Not Your Average Phishing Scam
- http://blog.washingt...zon_phishi.html
January 3, 2007 - "One of the first phishing scams to catch Security Fix's eye in the new year -- a counterfeit Amazon.com login page -- may set the tone for the sophistication of online schemes involving fake bank and e-commerce sites in 2007. The bogus site, which was active as of early Tuesday morning, makes use of the real Amazon.com site in an effort to fool visitors into entering their real usernames and passwords. This type of trick, known as a type of "man-in-the-middle" attack, logs the user into his or her account at Amazon.com, then it displays the data that Amazon serves up once the user is logged in. Visitors who supply bogus or otherwise incorrect usernames and passwords are shown a copy of the page Amazon users normally see if they mistype either of their credentials. The lure in this phishing attack is an e-mail that warns the recipient about supposed unauthorized activity on his or her Amazon account and directs the user to reset the account's credentials. Anyone who enters a real Amazon username and password is asked to provide their date of birth, address and Social Security number. Security Fix first learned of this scam site from Paul Laudanski of Castlecops.com..."

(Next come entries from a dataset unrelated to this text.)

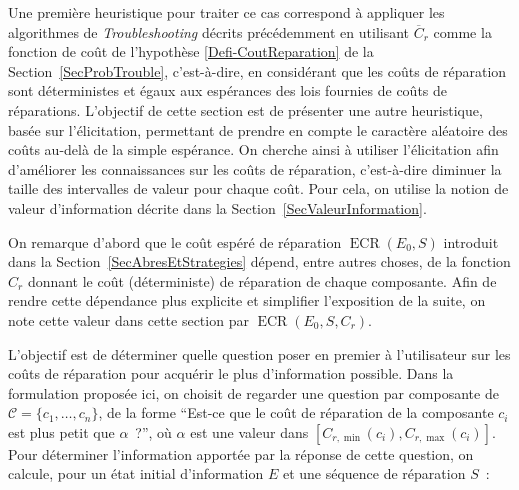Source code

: \documentclass[a4paper,11pt]{article}
\theoremstyle{plain}
\theoremstyle{definition}
\DeclareMathOperator{\ECR}{ECR}
\begin{document}
Une première heuristique pour traiter ce cas correspond à appliquer les algorithmes de \emph{Troubleshooting} décrits précédemment en utilisant $\overline C_r$ comme la fonction de coût de l'hypothèse \ref{Defi-CoutReparation} de la Section~\ref{SecProbTrouble}, c'est-à-dire, en considérant que les coûts de réparation sont déterministes et égaux aux espérances des lois fournies de coûts de réparations. L'objectif de cette section est de présenter une autre heuristique, basée sur l'élicitation, permettant de prendre en compte le caractère aléatoire des coûts au-delà de la simple espérance. On cherche ainsi à utiliser l'élicitation afin d'améliorer les connaissances sur les coûts de réparation, c'est-à-dire diminuer la taille des intervalles de valeur pour chaque coût. Pour cela, on utilise la notion de valeur d'information décrite dans la Section~\ref{SecValeurInformation}.

On remarque d'abord que le coût espéré de réparation $\ECR(E_0, S)$ introduit dans la Section~\ref{SecAbresEtStrategies} dépend, entre autres choses, de la fonction $C_r$ donnant le coût (déterministe) de réparation de chaque composante. Afin de rendre cette dépendance plus explicite et simplifier l'exposition de la suite, on note cette valeur dans cette section par $\ECR(E_0, S, C_r)$.

L'objectif est de déterminer quelle question poser en premier à l'utilisateur sur les coûts de réparation pour acquérir le plus d'information possible. Dans la formulation proposée ici, on choisit de regarder une question par composante de $\mathcal C = \{c_1, \dotsc, c_n\}$, de la forme ``Est-ce que le coût de réparation de la composante $c_i$ est plus petit que $\alpha$~?'', où $\alpha$ est une valeur dans $[C_{r, \min}(c_i), C_{r, \max}(c_i)]$. Pour déterminer l'information apportée par la réponse de cette question, on calcule, pour un état initial d'information $E$ et une séquence de réparation $S$~:

\end{document}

(Screenshot available at the URL above.)

[AplusWebMaster]

FYI...

Locating new phishing sites
- http://www.f-secure....7.html#00001067
January 3, 2007 ~ "Phishing sites are easy to locate once the bad boys start spamming out thousands of mails linking to their site. But how can such sites be found before that?... At the time of posting this entry, none of the common browsers (IE, Firefox, Opera) detected this site as a phishing site with their built-in filters. Soon they will."

Flash Phishing
- http://www.f-secure....7.html#00001066
January 3, 2007 ~ "We've now seen several phishing web sites that are using flash-based content instead of normal HTML. Probably the main to reason to do this is to try to avoid phishing toolbars that analyze page content. Two recent examples, both targeting PayPal: ... ppal-form-ssl. com and ... welcome-ppl. com . These sites look like the real PayPal front page, but they are actually Flash recreations..."

(Screenshots available at the URLs above.)